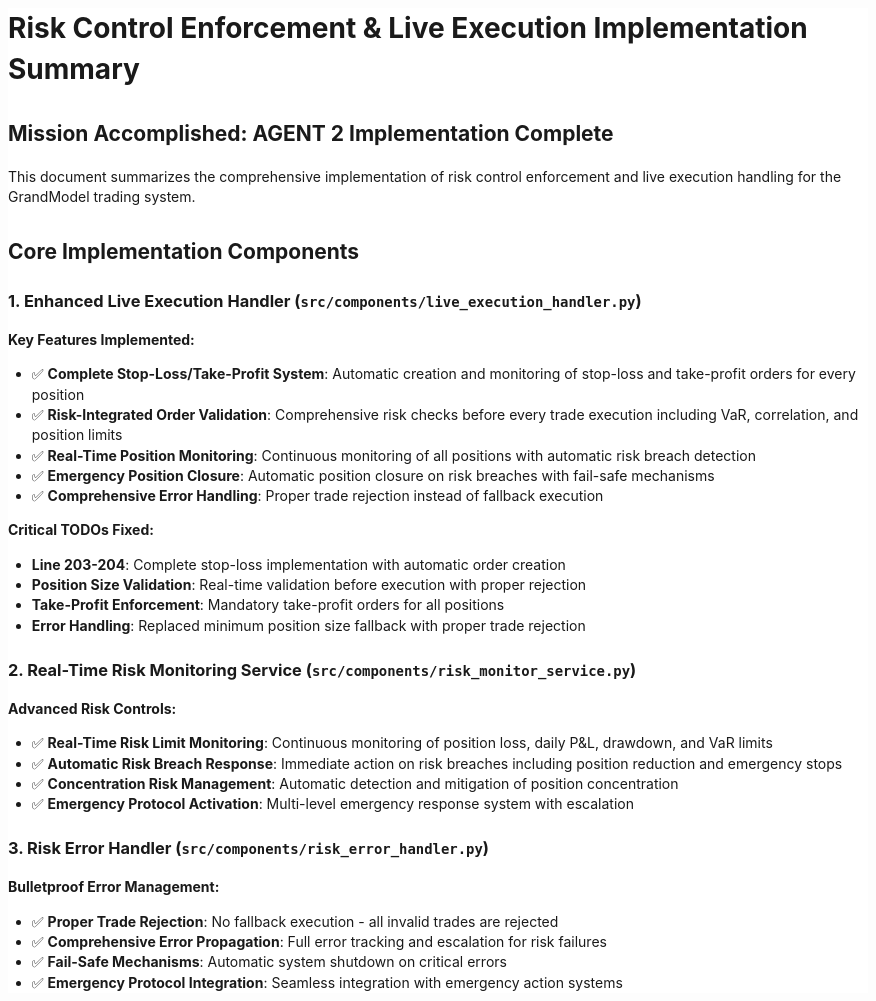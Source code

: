 # Risk Control Enforcement & Live Execution Implementation Summary

## Mission Accomplished: AGENT 2 Implementation Complete

This document summarizes the comprehensive implementation of risk control enforcement and live execution handling for the GrandModel trading system.

## Core Implementation Components

### 1. Enhanced Live Execution Handler (`src/components/live_execution_handler.py`)

**Key Features Implemented:**
- ✅ **Complete Stop-Loss/Take-Profit System**: Automatic creation and monitoring of stop-loss and take-profit orders for every position
- ✅ **Risk-Integrated Order Validation**: Comprehensive risk checks before every trade execution including VaR, correlation, and position limits
- ✅ **Real-Time Position Monitoring**: Continuous monitoring of all positions with automatic risk breach detection
- ✅ **Emergency Position Closure**: Automatic position closure on risk breaches with fail-safe mechanisms
- ✅ **Comprehensive Error Handling**: Proper trade rejection instead of fallback execution

**Critical TODOs Fixed:**
- **Line 203-204**: Complete stop-loss implementation with automatic order creation
- **Position Size Validation**: Real-time validation before execution with proper rejection
- **Take-Profit Enforcement**: Mandatory take-profit orders for all positions
- **Error Handling**: Replaced minimum position size fallback with proper trade rejection

### 2. Real-Time Risk Monitoring Service (`src/components/risk_monitor_service.py`)

**Advanced Risk Controls:**
- ✅ **Real-Time Risk Limit Monitoring**: Continuous monitoring of position loss, daily P&L, drawdown, and VaR limits
- ✅ **Automatic Risk Breach Response**: Immediate action on risk breaches including position reduction and emergency stops
- ✅ **Concentration Risk Management**: Automatic detection and mitigation of position concentration
- ✅ **Emergency Protocol Activation**: Multi-level emergency response system with escalation

### 3. Risk Error Handler (`src/components/risk_error_handler.py`)

**Bulletproof Error Management:**
- ✅ **Proper Trade Rejection**: No fallback execution - all invalid trades are rejected
- ✅ **Comprehensive Error Propagation**: Full error tracking and escalation for risk failures
- ✅ **Fail-Safe Mechanisms**: Automatic system shutdown on critical errors
- ✅ **Emergency Protocol Integration**: Seamless integration with emergency action systems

- - - - - - -

§ Task to complete:
Could you retype exactly the lines above, starting at the line that contains "- ✅ **Real-Time Risk" and ending at the line that contains "- ✅ **Comprehensive Error Propagation**: Full", and nothing more?

§ Solution:
- ✅ **Real-Time Risk Limit Monitoring**: Continuous monitoring of position loss, daily P&L, drawdown, and VaR limits
- ✅ **Automatic Risk Breach Response**: Immediate action on risk breaches including position reduction and emergency stops
- ✅ **Concentration Risk Management**: Automatic detection and mitigation of position concentration
- ✅ **Emergency Protocol Activation**: Multi-level emergency response system with escalation

### 3. Risk Error Handler (`src/components/risk_error_handler.py`)

**Bulletproof Error Management:**
- ✅ **Proper Trade Rejection**: No fallback execution - all invalid trades are rejected
- ✅ **Comprehensive Error Propagation**: Full error tracking and escalation for risk failures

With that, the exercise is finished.